▶ **WHAT IS REQUIRED**
Exact copies of all entries are expected.

[Saved data entries]
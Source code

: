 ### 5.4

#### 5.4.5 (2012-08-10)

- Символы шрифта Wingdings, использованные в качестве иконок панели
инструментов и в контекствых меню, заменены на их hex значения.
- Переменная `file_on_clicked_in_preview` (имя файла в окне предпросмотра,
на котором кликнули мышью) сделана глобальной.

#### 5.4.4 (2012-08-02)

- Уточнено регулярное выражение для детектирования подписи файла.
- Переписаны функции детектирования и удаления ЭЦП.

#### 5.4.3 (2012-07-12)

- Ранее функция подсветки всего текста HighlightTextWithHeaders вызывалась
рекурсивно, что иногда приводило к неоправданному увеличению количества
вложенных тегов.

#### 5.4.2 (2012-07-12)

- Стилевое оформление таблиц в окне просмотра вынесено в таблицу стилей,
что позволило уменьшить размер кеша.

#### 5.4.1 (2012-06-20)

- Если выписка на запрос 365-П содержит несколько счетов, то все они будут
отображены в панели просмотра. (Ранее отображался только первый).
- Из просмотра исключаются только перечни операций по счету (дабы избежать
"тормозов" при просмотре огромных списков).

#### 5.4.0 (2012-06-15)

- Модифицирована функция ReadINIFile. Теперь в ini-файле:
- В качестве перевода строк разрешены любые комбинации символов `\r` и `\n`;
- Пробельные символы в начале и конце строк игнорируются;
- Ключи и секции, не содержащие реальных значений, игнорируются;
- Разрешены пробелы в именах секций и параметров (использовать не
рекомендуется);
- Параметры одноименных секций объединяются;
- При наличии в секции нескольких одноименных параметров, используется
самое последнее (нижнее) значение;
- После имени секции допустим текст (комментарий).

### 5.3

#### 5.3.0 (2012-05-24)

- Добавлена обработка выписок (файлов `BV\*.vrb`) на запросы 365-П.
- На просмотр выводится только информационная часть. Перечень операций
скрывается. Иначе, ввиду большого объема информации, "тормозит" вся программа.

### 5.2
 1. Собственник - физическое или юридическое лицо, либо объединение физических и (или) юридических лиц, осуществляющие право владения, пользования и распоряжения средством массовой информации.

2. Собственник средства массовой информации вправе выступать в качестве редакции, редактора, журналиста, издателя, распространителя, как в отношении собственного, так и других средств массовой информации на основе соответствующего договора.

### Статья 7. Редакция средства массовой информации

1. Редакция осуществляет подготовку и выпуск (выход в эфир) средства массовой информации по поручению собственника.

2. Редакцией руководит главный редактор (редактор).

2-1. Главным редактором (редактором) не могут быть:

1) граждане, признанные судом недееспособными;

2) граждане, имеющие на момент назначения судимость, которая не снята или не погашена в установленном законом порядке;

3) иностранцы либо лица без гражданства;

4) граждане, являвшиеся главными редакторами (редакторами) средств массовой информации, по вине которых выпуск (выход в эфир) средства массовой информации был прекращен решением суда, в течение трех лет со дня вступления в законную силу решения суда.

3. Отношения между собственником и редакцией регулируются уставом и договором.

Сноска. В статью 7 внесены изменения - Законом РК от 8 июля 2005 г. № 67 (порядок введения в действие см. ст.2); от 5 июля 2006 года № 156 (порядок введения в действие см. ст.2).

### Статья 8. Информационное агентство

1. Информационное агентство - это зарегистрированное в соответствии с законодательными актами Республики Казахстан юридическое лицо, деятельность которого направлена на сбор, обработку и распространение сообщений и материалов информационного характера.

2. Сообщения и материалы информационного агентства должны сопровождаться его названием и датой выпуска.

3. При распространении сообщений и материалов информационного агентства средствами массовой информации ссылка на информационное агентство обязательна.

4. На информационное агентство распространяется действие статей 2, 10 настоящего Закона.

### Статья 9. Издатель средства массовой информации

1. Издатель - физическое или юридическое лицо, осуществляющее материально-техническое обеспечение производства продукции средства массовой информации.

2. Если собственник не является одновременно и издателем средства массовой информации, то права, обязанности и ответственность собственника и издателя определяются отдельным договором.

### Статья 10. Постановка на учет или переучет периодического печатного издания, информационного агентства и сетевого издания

▶ **RESULT BELOW**
Source code

: ### 5.4

#### 5.4.5 (2012-08-10)

- Символы шрифта Wingdings, использованные в качестве иконок панели
инструментов и в контекствых меню, заменены на их hex значения.
- Переменная `file_on_clicked_in_preview` (имя файла в окне предпросмотра,
на котором кликнули мышью) сделана глобальной.

#### 5.4.4 (2012-08-02)

- Уточнено регулярное выражение для детектирования подписи файла.
- Переписаны функции детектирования и удаления ЭЦП.

#### 5.4.3 (2012-07-12)

- Ранее функция подсветки всего текста HighlightTextWithHeaders вызывалась
рекурсивно, что иногда приводило к неоправданному увеличению количества
вложенных тегов.

#### 5.4.2 (2012-07-12)

- Стилевое оформление таблиц в окне просмотра вынесено в таблицу стилей,
что позволило уменьшить размер кеша.

#### 5.4.1 (2012-06-20)

- Если выписка на запрос 365-П содержит несколько счетов, то все они будут
отображены в панели просмотра. (Ранее отображался только первый).
- Из просмотра исключаются только перечни операций по счету (дабы избежать
"тормозов" при просмотре огромных списков).

#### 5.4.0 (2012-06-15)

- Модифицирована функция ReadINIFile. Теперь в ini-файле:
- В качестве перевода строк разрешены любые комбинации символов `\r` и `\n`;
- Пробельные символы в начале и конце строк игнорируются;
- Ключи и секции, не содержащие реальных значений, игнорируются;
- Разрешены пробелы в именах секций и параметров (использовать не
рекомендуется);
- Параметры одноименных секций объединяются;
- При наличии в секции нескольких одноименных параметров, используется
самое последнее (нижнее) значение;
- После имени секции допустим текст (комментарий).

### 5.3

#### 5.3.0 (2012-05-24)

- Добавлена обработка выписок (файлов `BV\*.vrb`) на запросы 365-П.
- На просмотр выводится только информационная часть. Перечень операций
скрывается. Иначе, ввиду большого объема информации, "тормозит" вся программа.

### 5.2
 1. Собственник - физическое или юридическое лицо, либо объединение физических и (или) юридических лиц, осуществляющие право владения, пользования и распоряжения средством массовой информации.

2. Собственник средства массовой информации вправе выступать в качестве редакции, редактора, журналиста, издателя, распространителя, как в отношении собственного, так и других средств массовой информации на основе соответствующего договора.

### Статья 7. Редакция средства массовой информации

1. Редакция осуществляет подготовку и выпуск (выход в эфир) средства массовой информации по поручению собственника.

2. Редакцией руководит главный редактор (редактор).

2-1. Главным редактором (редактором) не могут быть:

1) граждане, признанные судом недееспособными;

2) граждане, имеющие на момент назначения судимость, которая не снята или не погашена в установленном законом порядке;

3) иностранцы либо лица без гражданства;

4) граждане, являвшиеся главными редакторами (редакторами) средств массовой информации, по вине которых выпуск (выход в эфир) средства массовой информации был прекращен решением суда, в течение трех лет со дня вступления в законную силу решения суда.

3. Отношения между собственником и редакцией регулируются уставом и договором.

Сноска. В статью 7 внесены изменения - Законом РК от 8 июля 2005 г. № 67 (порядок введения в действие см. ст.2); от 5 июля 2006 года № 156 (порядок введения в действие см. ст.2).

### Статья 8. Информационное агентство

1. Информационное агентство - это зарегистрированное в соответствии с законодательными актами Республики Казахстан юридическое лицо, деятельность которого направлена на сбор, обработку и распространение сообщений и материалов информационного характера.

2. Сообщения и материалы информационного агентства должны сопровождаться его названием и датой выпуска.

3. При распространении сообщений и материалов информационного агентства средствами массовой информации ссылка на информационное агентство обязательна.

4. На информационное агентство распространяется действие статей 2, 10 настоящего Закона.

### Статья 9. Издатель средства массовой информации

1. Издатель - физическое или юридическое лицо, осуществляющее материально-техническое обеспечение производства продукции средства массовой информации.

2. Если собственник не является одновременно и издателем средства массовой информации, то права, обязанности и ответственность собственника и издателя определяются отдельным договором.

### Статья 10. Постановка на учет или переучет периодического печатного издания, информационного агентства и сетевого издания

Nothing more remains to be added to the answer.